Stored data entries:
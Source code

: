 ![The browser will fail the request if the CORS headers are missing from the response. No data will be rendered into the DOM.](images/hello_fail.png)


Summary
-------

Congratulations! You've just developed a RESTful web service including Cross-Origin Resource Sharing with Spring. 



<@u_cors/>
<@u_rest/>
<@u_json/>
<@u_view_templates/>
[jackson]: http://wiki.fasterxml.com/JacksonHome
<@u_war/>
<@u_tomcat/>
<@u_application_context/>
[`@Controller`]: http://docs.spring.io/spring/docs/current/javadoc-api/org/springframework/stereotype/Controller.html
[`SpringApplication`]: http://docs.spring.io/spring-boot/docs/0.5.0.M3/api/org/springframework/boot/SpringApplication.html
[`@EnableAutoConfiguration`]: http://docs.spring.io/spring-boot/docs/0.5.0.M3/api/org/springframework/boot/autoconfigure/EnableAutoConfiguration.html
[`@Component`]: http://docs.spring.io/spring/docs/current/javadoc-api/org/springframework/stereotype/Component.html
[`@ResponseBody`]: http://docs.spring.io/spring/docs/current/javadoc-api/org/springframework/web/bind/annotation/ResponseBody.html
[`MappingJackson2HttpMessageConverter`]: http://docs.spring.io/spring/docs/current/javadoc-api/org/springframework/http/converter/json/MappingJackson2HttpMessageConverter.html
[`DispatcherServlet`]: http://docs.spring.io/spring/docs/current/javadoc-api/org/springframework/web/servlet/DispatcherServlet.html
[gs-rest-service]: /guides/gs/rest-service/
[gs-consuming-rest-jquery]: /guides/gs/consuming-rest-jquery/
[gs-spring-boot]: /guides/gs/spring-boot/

» Assignment
Show each line of the data that contains the string "boot".

» Completed task
[`SpringApplication`]: http://docs.spring.io/spring-boot/docs/0.5.0.M3/api/org/springframework/boot/SpringApplication.html
[`@EnableAutoConfiguration`]: http://docs.spring.io/spring-boot/docs/0.5.0.M3/api/org/springframework/boot/autoconfigure/EnableAutoConfiguration.html
[gs-spring-boot]: /guides/gs/spring-boot/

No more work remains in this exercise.